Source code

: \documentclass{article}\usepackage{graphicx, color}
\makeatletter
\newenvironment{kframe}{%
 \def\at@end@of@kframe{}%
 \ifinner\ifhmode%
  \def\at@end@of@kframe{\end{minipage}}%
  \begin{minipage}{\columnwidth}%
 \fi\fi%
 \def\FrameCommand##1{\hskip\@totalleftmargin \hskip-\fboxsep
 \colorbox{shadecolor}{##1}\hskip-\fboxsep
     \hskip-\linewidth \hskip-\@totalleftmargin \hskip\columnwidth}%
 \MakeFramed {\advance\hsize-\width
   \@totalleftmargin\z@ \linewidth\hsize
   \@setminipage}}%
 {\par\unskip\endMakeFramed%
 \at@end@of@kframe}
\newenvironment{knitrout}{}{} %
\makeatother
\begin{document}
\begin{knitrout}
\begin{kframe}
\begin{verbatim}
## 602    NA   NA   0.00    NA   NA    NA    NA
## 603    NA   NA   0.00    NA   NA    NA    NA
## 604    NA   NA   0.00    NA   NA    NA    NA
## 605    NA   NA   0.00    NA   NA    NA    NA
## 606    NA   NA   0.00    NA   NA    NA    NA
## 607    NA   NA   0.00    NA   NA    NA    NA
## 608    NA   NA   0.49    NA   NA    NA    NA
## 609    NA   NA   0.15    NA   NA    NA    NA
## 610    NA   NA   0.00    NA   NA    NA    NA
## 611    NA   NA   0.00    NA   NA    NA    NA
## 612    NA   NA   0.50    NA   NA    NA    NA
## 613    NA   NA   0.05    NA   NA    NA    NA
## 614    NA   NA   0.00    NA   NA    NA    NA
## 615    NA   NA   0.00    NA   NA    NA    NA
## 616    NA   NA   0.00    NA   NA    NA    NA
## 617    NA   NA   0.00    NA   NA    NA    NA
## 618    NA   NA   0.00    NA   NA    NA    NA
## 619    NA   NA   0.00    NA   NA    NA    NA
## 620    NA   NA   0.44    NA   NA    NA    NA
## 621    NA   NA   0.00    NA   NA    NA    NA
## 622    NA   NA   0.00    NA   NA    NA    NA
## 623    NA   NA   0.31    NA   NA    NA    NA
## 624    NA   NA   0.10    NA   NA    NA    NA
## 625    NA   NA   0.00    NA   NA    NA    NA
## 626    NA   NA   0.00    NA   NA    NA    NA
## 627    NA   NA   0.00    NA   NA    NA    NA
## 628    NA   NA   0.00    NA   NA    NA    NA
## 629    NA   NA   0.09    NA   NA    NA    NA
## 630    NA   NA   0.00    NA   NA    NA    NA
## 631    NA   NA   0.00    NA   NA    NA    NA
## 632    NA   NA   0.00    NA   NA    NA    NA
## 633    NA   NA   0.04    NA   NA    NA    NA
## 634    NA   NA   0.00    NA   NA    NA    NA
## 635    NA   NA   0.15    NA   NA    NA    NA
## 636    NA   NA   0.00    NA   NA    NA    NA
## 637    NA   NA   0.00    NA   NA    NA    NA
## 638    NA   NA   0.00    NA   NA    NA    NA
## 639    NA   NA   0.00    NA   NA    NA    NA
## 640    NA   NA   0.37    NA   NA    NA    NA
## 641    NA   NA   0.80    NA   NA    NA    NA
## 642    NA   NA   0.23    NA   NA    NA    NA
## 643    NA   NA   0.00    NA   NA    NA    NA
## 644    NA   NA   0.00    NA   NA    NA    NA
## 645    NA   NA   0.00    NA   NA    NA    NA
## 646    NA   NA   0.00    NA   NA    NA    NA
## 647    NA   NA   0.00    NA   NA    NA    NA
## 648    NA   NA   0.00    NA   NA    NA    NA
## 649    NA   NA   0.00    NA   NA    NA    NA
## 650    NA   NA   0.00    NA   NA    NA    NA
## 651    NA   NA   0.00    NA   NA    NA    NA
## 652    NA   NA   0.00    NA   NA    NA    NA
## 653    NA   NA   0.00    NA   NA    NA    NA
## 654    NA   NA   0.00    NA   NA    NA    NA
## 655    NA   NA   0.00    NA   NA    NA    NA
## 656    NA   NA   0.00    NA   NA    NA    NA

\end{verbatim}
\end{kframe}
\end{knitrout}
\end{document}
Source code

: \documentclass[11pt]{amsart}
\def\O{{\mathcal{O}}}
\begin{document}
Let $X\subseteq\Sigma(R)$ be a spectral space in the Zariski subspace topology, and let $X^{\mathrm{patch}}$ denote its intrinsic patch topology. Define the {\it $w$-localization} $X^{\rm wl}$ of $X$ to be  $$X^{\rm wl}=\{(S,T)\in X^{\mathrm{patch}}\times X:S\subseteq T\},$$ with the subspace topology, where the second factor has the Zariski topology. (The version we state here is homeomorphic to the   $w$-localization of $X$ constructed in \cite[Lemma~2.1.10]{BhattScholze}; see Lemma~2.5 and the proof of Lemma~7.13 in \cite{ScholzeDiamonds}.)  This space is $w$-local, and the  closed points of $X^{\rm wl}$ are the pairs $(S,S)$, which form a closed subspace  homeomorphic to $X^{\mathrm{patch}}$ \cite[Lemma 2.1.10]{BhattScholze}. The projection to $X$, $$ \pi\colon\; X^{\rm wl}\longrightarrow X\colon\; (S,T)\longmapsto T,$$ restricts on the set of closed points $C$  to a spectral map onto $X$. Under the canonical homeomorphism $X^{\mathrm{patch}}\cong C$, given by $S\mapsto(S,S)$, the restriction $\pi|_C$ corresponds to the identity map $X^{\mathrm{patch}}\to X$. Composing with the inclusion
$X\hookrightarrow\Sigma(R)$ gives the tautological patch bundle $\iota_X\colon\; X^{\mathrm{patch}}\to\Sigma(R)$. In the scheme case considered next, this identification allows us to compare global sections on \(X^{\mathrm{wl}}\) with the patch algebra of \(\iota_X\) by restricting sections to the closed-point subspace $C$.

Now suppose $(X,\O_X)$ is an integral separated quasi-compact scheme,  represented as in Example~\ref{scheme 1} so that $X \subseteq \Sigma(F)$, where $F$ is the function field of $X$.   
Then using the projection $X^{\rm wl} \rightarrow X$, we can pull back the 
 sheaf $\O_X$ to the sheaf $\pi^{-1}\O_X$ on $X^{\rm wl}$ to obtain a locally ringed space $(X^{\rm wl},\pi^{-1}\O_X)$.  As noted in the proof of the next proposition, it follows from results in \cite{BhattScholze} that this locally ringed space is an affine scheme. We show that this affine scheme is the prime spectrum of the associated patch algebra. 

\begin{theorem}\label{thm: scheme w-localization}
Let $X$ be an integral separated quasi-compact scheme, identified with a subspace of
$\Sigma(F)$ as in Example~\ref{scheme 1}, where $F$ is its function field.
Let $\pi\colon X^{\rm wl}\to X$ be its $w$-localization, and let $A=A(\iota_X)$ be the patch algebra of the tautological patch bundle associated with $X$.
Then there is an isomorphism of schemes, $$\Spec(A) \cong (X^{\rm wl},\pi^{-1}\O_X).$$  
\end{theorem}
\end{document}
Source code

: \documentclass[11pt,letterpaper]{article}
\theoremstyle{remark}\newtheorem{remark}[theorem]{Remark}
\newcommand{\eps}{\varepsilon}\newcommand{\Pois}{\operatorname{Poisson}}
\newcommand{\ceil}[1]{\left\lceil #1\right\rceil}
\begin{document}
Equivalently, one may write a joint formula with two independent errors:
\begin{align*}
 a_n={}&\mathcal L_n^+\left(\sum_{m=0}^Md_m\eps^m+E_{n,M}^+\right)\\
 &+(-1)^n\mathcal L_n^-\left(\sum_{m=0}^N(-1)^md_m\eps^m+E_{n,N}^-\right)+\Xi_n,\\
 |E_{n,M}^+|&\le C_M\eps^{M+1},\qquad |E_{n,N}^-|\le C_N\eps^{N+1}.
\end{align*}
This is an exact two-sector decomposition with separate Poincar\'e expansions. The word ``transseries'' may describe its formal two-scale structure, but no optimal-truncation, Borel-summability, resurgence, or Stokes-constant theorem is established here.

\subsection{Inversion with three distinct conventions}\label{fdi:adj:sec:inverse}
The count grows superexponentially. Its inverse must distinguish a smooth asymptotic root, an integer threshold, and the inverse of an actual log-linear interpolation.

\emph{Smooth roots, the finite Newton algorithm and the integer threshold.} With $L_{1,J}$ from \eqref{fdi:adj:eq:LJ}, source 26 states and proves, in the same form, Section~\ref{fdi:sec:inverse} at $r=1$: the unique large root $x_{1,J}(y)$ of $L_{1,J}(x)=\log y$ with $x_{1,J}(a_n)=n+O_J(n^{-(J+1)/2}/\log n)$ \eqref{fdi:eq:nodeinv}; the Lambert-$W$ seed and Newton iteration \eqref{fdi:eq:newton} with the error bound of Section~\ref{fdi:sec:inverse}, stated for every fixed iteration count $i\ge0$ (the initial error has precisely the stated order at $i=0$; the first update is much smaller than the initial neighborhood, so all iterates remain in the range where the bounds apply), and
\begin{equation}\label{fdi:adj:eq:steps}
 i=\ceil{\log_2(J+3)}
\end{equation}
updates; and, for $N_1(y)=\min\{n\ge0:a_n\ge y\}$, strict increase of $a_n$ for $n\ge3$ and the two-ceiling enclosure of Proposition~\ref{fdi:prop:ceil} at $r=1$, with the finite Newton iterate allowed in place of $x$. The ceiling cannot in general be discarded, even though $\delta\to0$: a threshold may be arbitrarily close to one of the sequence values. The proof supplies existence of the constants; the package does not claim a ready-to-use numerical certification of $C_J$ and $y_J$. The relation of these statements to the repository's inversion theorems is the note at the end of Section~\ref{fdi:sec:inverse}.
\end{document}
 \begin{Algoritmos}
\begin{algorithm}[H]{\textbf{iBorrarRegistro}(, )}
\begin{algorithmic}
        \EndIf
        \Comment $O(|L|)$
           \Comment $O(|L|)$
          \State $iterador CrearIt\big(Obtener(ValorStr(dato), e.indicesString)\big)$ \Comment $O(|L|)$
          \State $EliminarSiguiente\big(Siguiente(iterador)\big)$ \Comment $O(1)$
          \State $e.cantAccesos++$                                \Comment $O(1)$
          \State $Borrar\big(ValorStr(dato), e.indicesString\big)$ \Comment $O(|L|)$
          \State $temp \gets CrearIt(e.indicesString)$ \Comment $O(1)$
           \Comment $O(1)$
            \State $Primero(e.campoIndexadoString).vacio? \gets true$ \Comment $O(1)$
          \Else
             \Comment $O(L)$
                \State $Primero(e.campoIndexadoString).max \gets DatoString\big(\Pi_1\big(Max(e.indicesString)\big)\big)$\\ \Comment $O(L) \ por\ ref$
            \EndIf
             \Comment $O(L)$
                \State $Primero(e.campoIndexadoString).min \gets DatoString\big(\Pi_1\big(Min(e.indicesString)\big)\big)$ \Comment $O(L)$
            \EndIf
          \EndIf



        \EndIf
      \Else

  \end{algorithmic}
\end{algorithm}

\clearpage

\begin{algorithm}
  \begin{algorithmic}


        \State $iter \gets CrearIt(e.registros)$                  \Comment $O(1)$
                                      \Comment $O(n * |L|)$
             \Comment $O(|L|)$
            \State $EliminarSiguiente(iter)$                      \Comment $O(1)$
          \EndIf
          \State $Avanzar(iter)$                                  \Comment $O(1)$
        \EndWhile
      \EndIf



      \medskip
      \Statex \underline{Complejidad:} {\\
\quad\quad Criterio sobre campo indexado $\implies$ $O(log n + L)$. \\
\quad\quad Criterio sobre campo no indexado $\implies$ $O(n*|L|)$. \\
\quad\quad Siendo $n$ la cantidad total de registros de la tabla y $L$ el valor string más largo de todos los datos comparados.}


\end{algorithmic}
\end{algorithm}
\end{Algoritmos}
_ _ _
All lines containing "hskip" in the material above should appear in your reply, copied exactly.

• ANSWER TO THE PROBLEM:
 \def\FrameCommand##1{\hskip\@totalleftmargin \hskip-\fboxsep
 \colorbox{shadecolor}{##1}\hskip-\fboxsep
     \hskip-\linewidth \hskip-\@totalleftmargin \hskip\columnwidth}%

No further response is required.